The boundary follows from the no-migration rule in Part 1. Once a request starts prefill, its KV cache lives on one replica, so the cell that admitted it owns its whole lifecycle. A global router can steer new traffic away from a hot cell. It cannot rescue generations already running there. That asymmetry is the design: blast radius is one cell, and everything stateful stays inside it.
Architecture
A serving cell owns admission, streaming, and model-local GPU pools. Instant and thinking capacity are non-fungible without a weight swap, which is a cold-start-class operation.
Size the warm pool from forecast error
The tempting answer is a flat number: keep 20% warm. That number has to come from somewhere, and the honest source is two measurements you can actually make: how wrong your demand forecast is, and how much one replica can safely do.
Forecast error first. For each model in each cell, forecast demand over the next cold-start window, then record how far reality overshot the forecast. Backtest that over months of real traffic and take a high percentile of the positive error. That tail is your warm spare target: enough pre-loaded capacity to absorb the worst forecast miss you are willing to pay to survive, over exactly the window during which no new capacity can arrive. Whether you hold the p99 or the p99.9 is a business decision, because that percentile is literally the price of the SLA.

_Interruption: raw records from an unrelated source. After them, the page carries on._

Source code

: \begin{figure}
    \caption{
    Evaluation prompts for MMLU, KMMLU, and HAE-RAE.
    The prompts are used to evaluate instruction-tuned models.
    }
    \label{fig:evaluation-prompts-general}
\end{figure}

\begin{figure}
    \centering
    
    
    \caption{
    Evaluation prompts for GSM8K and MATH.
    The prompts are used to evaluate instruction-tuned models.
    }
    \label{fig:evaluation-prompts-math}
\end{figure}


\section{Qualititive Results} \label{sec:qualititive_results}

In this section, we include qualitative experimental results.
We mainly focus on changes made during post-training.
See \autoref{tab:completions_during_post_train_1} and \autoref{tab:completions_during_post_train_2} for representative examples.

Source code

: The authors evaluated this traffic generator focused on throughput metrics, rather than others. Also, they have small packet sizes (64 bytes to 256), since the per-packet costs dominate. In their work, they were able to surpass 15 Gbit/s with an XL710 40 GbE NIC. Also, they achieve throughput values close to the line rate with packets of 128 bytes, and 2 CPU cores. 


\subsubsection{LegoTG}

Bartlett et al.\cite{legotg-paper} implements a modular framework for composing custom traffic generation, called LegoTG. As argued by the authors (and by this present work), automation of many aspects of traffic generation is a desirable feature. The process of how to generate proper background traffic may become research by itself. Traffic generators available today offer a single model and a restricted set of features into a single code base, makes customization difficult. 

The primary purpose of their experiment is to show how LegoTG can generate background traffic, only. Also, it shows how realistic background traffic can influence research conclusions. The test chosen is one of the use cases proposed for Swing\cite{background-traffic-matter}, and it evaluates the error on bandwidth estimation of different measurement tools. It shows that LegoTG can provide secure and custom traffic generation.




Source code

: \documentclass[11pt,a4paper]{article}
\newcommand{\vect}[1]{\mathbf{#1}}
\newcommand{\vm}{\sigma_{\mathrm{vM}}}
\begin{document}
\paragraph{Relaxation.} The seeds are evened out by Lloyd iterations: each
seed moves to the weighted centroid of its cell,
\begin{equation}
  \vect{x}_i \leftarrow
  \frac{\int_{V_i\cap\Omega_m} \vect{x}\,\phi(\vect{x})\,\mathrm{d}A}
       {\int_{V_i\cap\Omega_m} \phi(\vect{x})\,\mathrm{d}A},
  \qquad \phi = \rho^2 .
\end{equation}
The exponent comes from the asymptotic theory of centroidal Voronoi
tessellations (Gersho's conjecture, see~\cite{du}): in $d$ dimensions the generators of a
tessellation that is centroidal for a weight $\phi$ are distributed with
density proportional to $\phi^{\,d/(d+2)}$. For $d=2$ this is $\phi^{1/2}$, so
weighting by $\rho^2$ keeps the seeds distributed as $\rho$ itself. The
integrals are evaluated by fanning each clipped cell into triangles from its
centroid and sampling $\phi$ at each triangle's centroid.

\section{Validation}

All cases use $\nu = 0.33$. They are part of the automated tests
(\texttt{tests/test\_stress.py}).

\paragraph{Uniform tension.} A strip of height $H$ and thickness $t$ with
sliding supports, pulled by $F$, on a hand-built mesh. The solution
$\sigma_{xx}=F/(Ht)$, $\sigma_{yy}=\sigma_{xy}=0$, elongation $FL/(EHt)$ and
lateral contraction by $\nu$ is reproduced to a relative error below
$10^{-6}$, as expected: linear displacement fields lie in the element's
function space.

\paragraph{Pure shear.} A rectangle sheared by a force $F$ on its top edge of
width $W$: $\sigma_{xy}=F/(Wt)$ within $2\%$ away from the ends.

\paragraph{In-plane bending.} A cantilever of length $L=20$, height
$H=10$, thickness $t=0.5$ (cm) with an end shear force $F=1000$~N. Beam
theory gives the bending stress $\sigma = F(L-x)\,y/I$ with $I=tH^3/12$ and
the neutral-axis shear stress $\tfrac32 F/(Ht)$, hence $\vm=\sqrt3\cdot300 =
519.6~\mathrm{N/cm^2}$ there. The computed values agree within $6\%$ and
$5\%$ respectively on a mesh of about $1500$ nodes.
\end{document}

Converting demand into replicas takes three benchmarked ceilings, because three different resources can be the limiter: safe prefill tokens per second, safe decode tokens per second, and safe resident KV tokens. Required replicas is the max of the three ratios:
required_replicas = max(
prefill_demand / safe_prefill_per_replica,
decode_demand / safe_decode_per_replica,
resident_kv / safe_resident_kv_per_replica
)
KV-cache-seconds remain the right fairness currency from Part 1, but capacity planning is three-dimensional. A workload of long prompts and short answers exhausts prefill first; long chatty generations exhaust KV residency first. Sizing on one dimension means the other one surprises you.
Warm spare is model-local
Suppose the cell serves two models: an instant model available to free and paid users, and a thinking model for paid users only. An idle GPU holding instant weights contributes nothing to a thinking surge, because swapping weights is a cold-start-class operation. So warm spare is counted per model, and “idle GPUs anywhere in the cell” is not a spare pool. It is two spare pools that happen to share a building.
It is also worth being precise about what a warm spare buys. It has weights loaded and a runtime ready, but no user KV cache. It can absorb new requests, drain the admission queue, and relieve TTFT pressure. It cannot help a generation already pinned to a hot replica; that sequence’s KV cache lives where it lives, and the only relief for the hot replica is to stop sending it new work and let it drain. (Disaggregated-prefill architectures do hand KV from prefill workers to decode workers over fast interconnects, but that is a different design with its own costs, and Part 1 ruled out migration for this one.)
Standby comes in two flavors. Hard standby is a replica with weights loaded and nothing running: expensive, but instantly clean. Reclaimable standby is a replica serving traffic you are willing to evict, which only works if such traffic exists for that model. For the instant model it does: free and over-quota burst traffic can borrow the capacity and be preempted when paid demand arrives. For the thinking model it depends on the product. With a single paid tier where every user is equally protected, thinking spare has to be hard standby, because there is nothing safe to evict.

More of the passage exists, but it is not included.